Les écueils d’un Referendum d’Initiative Citoyenne (RIC).

C’est un tweet de Guillaume Champeau qui me pousse à reprendre la plume sur le RIC. Suite à l’article de France-Inter annonçant que « Le gouvernement [est] en passe d’enterrer la mise en place de la proportionnelle« , ce dernier écrit qu’ « Un pouvoir quel qu’il soit n’est jamais pressé de modifier les conditions grâce auxquelles il a obtenu le pouvoir. C’est pour ça que le référendum d’initiative citoyenne permettant d’impulser des changements « par le bas » est une nécessité en démocratie. »
Je veux décrire ici tous les obstacles à lever avant d’arriver au RIC sur la proportionnelle aux législatives ; nous verrons ensemble à quel point le RIC que Guillaume Champeau appelle de ses voeux serait inopérant.
Commençons par dire que d’un point de vue formel le RIC ne consiste pas à voter la proportionnelle, non. La question du referendum serait plutôt « Approuvez-vous le projet de loi consistant à élire les députés à la proportionnelle », voire « Autorisez-vous le Parlement à ratifier la réforme constitutionnelle (cité en annexe) ? ».
Ce que je veux dire ici c’est que ce sont les députés (et les sénateurs) qui votent la loi. Le citoyen – le C de RIC – n’a pas ce pouvoir en dépit de que qu’on pourrait en croire.

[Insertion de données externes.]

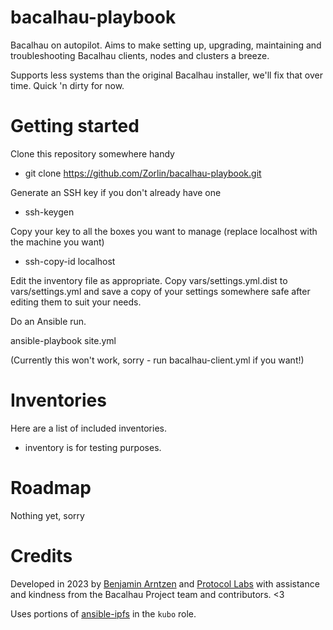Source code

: 
bacalhau-playbook
=================

Bacalhau on autopilot. Aims to make setting up, upgrading, maintaining and troubleshooting Bacalhau clients, nodes and clusters a breeze.

Supports less systems than the original Bacalhau installer, we'll fix that over time. Quick 'n dirty for now.

Getting started
===============

Clone this repository somewhere handy
* git clone https://github.com/Zorlin/bacalhau-playbook.git

Generate an SSH key if you don't already have one
* ssh-keygen

Copy your key to all the boxes you want to manage (replace localhost with the machine you want)
* ssh-copy-id localhost

Edit the inventory file as appropriate. Copy vars/settings.yml.dist to vars/settings.yml and save a copy of your settings somewhere safe after editing them to suit your needs.

Do an Ansible run.

ansible-playbook site.yml

(Currently this won't work, sorry - run bacalhau-client.yml if you want!)

Inventories
===========
Here are a list of included inventories.

* inventory is for testing purposes.

Roadmap
=======
Nothing yet, sorry

Credits
=======
Developed in 2023 by [Benjamin Arntzen](https://github.com/Zorlin) and [Protocol Labs](https://protocol.ai) with assistance and kindness from the Bacalhau Project team and contributors. <3

Uses portions of [ansible-ipfs](https://github.com/ipfs-search/ansible-ipfs) in the `kubo` role.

1er écueil : Faute de réforme constitutionnelle le RIC n’est rien de plus ni de moins qu’un referendum tel que nous le connaissons en ce moment.

Admettons toutefois que la pression citoyenne soit telle que le gouvernement ne puisse faire autrement qu’organiser un referendum pour que la poportionnelle entre à l’assemblée nationale. Ce serait alors un RIG, un referendum d’initiative gouvernementale. Mais surtout nous retomberions sur un referendum « classique », or le RIC ne peut pas être un referendum « classique » à cause du IC. Il se doit d’être d’initiative citoyenne ou bien il n’est pas.

2ème écueil : C’est le citoyen qui doit tenir le stylo lors d’un RIC, et lui seul.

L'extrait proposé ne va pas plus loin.